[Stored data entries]
--- START ---

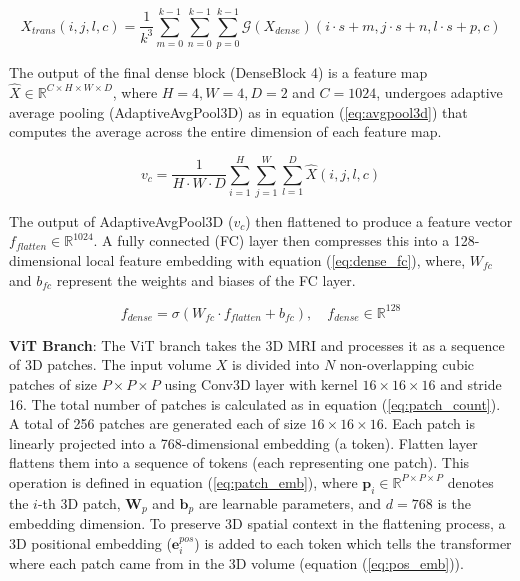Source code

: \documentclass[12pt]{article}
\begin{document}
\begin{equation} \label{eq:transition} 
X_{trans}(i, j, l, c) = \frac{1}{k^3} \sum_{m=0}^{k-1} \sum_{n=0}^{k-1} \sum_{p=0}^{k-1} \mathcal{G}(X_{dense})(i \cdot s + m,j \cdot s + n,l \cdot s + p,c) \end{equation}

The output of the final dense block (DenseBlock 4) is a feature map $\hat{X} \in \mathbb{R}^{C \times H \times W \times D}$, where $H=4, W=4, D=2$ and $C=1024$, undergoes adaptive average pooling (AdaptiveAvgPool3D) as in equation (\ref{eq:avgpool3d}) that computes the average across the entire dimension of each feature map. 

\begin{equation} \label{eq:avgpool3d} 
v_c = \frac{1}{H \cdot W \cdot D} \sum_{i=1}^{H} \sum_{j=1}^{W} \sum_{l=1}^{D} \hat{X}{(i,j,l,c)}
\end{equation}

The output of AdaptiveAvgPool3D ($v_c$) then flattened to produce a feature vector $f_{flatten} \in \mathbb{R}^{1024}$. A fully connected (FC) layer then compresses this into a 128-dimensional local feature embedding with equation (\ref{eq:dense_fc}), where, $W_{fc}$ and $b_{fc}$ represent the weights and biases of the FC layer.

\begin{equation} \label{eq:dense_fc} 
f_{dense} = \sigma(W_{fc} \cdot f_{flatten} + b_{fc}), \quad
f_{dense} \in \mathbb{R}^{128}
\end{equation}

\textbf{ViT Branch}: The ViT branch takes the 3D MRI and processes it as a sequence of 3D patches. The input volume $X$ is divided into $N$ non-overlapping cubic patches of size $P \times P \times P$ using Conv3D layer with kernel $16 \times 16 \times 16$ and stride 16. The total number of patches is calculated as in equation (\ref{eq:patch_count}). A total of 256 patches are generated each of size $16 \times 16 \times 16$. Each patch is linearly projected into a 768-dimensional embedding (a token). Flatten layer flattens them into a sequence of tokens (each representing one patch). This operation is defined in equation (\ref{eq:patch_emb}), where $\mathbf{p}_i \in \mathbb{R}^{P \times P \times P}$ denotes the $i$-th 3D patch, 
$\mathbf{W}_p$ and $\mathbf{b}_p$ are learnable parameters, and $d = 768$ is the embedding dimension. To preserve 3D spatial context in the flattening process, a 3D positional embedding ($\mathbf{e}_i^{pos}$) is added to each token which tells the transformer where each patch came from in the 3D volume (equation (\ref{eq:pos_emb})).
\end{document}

--- END ---

• [Your instructions]
The response consists of the data above printed line for line, with no pictures.

• [Answer box]
Source code

: \documentclass[12pt]{article}
\begin{document}
\begin{equation} \label{eq:transition} 
X_{trans}(i, j, l, c) = \frac{1}{k^3} \sum_{m=0}^{k-1} \sum_{n=0}^{k-1} \sum_{p=0}^{k-1} \mathcal{G}(X_{dense})(i \cdot s + m,j \cdot s + n,l \cdot s + p,c) \end{equation}

The output of the final dense block (DenseBlock 4) is a feature map $\hat{X} \in \mathbb{R}^{C \times H \times W \times D}$, where $H=4, W=4, D=2$ and $C=1024$, undergoes adaptive average pooling (AdaptiveAvgPool3D) as in equation (\ref{eq:avgpool3d}) that computes the average across the entire dimension of each feature map. 

\begin{equation} \label{eq:avgpool3d} 
v_c = \frac{1}{H \cdot W \cdot D} \sum_{i=1}^{H} \sum_{j=1}^{W} \sum_{l=1}^{D} \hat{X}{(i,j,l,c)}
\end{equation}

The output of AdaptiveAvgPool3D ($v_c$) then flattened to produce a feature vector $f_{flatten} \in \mathbb{R}^{1024}$. A fully connected (FC) layer then compresses this into a 128-dimensional local feature embedding with equation (\ref{eq:dense_fc}), where, $W_{fc}$ and $b_{fc}$ represent the weights and biases of the FC layer.

\begin{equation} \label{eq:dense_fc} 
f_{dense} = \sigma(W_{fc} \cdot f_{flatten} + b_{fc}), \quad
f_{dense} \in \mathbb{R}^{128}
\end{equation}

\textbf{ViT Branch}: The ViT branch takes the 3D MRI and processes it as a sequence of 3D patches. The input volume $X$ is divided into $N$ non-overlapping cubic patches of size $P \times P \times P$ using Conv3D layer with kernel $16 \times 16 \times 16$ and stride 16. The total number of patches is calculated as in equation (\ref{eq:patch_count}). A total of 256 patches are generated each of size $16 \times 16 \times 16$. Each patch is linearly projected into a 768-dimensional embedding (a token). Flatten layer flattens them into a sequence of tokens (each representing one patch). This operation is defined in equation (\ref{eq:patch_emb}), where $\mathbf{p}_i \in \mathbb{R}^{P \times P \times P}$ denotes the $i$-th 3D patch, 
$\mathbf{W}_p$ and $\mathbf{b}_p$ are learnable parameters, and $d = 768$ is the embedding dimension. To preserve 3D spatial context in the flattening process, a 3D positional embedding ($\mathbf{e}_i^{pos}$) is added to each token which tells the transformer where each patch came from in the 3D volume (equation (\ref{eq:pos_emb})).
\end{document}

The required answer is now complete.